Cyber Incident Victim: InterContinental Hotels Group PLC
Date:
Dec 2016
Location:
United States of America
Summary
InterContinental Hotels Group (IHG) investigated potential unauthorized credit card activity affecting certain U.S. properties, primarily Holiday Inn and Holiday Inn Express locations, following reports from financial institutions about fraudulent charges on customer payment cards. The company acknowledged the probe, emphasizing its commitment to payment card security after receiving alerts regarding suspicious transactions. The incident mirrored broader hospitality sector vulnerabilities involving card data compromises, though specific technical causes or confirmed breach details remained under investigation at the time of reporting.
| CIA Posture | Motives | Tactics, Techniques & Procedures |
|---|---|---|
| Available to members | 1 motive | 1 technique |
| Threat Actors | Type | Location |
|---|---|---|
| 0 actors | Available to members | Available to members |
Description
In late December 2016, InterContinental Hotels Group (IHG) launched an investigation into potential credit card breaches affecting select U.S. properties under its Holiday Inn and Holiday Inn Express brands. The inquiry followed reports from multiple financial institution fraud prevention teams, which had identified a pattern of unauthorized transactions on customer credit and debit cards traced back to stays at IHG-affiliated locations. KrebsOnSecurity initially documented these concerns after receiving consistent alerts from banking sector sources about compromised payment cards. IHG publicly acknowledged the probe through a corporate spokesperson, confirming they had been notified about fraudulent charges potentially linked to their systems. The company emphasized its serious approach to payment card security but did not disclose the number of affected properties, estimated timeframe of exposure, or specific geographic locations involved. Initial evidence pointed to point-of-sale system compromises, though IHG did not confirm whether malware infiltration or other attack vectors caused the suspected breach. This incident occurred amidst ongoing challenges for the hospitality sector, which frequently experiences card breaches due to high transaction volumes and historically fragmented security implementations across franchise locations.

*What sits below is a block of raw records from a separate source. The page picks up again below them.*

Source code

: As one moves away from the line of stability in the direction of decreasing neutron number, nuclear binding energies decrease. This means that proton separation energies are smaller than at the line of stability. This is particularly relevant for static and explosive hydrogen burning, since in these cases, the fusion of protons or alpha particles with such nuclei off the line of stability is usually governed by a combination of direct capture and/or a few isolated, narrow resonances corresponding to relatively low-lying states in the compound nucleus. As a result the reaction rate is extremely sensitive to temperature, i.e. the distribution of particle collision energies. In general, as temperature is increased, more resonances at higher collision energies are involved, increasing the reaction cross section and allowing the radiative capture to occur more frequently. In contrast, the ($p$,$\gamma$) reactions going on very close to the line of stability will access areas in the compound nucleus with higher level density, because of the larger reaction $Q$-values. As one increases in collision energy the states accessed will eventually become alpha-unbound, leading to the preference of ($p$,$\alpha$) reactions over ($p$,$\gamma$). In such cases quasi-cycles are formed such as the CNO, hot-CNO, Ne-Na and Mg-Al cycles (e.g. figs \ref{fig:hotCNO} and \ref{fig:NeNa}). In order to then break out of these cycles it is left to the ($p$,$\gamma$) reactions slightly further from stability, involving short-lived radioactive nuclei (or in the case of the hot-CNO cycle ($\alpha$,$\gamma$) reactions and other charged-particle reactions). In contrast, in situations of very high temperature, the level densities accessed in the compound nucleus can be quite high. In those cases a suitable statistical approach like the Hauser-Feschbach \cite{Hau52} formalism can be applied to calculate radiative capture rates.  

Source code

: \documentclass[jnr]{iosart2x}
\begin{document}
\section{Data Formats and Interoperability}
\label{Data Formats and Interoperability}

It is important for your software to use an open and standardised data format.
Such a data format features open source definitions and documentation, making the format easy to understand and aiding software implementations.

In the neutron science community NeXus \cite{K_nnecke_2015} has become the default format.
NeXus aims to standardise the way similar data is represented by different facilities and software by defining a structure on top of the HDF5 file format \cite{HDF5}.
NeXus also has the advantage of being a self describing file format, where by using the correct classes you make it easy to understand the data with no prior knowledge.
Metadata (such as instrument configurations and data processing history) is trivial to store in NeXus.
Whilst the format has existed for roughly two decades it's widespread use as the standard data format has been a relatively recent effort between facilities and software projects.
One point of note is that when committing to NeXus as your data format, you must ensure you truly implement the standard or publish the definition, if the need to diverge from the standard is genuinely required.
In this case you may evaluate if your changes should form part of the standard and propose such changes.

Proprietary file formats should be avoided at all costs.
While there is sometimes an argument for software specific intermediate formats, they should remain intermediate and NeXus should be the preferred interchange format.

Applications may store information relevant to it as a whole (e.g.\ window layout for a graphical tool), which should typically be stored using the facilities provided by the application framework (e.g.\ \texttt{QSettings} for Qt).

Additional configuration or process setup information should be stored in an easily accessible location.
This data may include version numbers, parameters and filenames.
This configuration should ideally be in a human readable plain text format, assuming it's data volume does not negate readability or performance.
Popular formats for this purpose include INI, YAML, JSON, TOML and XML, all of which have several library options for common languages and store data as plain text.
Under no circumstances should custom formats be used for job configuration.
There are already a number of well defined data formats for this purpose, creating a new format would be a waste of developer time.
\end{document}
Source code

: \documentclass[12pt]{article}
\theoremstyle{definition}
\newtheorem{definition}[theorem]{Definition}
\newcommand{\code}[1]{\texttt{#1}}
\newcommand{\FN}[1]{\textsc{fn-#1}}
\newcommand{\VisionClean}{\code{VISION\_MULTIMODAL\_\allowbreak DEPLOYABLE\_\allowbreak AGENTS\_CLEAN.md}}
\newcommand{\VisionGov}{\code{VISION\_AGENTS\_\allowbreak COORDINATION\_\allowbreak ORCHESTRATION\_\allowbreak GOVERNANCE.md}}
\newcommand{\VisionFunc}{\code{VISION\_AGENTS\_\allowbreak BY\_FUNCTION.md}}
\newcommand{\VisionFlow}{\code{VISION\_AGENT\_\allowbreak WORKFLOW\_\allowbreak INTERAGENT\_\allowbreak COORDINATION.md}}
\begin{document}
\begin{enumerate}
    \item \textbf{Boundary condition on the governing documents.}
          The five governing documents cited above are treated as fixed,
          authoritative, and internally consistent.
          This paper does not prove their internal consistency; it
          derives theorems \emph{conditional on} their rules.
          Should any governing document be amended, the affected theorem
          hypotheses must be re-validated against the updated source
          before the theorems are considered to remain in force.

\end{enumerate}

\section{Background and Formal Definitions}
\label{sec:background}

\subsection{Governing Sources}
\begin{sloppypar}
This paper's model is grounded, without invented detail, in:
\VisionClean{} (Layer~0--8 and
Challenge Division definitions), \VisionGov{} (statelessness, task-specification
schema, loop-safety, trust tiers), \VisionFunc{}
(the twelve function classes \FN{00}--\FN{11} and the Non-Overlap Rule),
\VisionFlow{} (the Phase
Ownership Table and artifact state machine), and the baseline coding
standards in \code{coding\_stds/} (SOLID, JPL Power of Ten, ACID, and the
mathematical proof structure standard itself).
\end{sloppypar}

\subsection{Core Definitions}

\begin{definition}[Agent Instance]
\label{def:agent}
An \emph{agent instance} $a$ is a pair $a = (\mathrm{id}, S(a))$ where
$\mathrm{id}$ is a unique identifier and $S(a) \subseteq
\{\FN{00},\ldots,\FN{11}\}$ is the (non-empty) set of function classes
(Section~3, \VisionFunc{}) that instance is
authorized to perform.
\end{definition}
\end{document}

IHG's response centered on coordinating with cybersecurity forensic experts to assess payment processing systems while maintaining standard corporate communications about taking the matter seriously. The company refrained from releasing technical details about the suspected breach mechanism or potential data exfiltration methods during the initial investigation phase. Financial institutions continued monitoring card transaction patterns to identify additional compromised accounts, with some banks proactively reissuing cards flagged for suspicious activity at IHG properties. The incident highlighted persistent vulnerabilities in hotel payment systems despite industry-wide adoption of EMV chip card technology, which had reduced counterfeit card fraud but not eliminated risks from malware-infected point-of-sale devices. IHG's corporate structure, encompassing thousands of franchised and managed properties worldwide, complicated centralized security oversight at the time of the incident. No further public updates regarding investigation findings or confirmed data compromise were released in the immediate aftermath of the initial disclosure.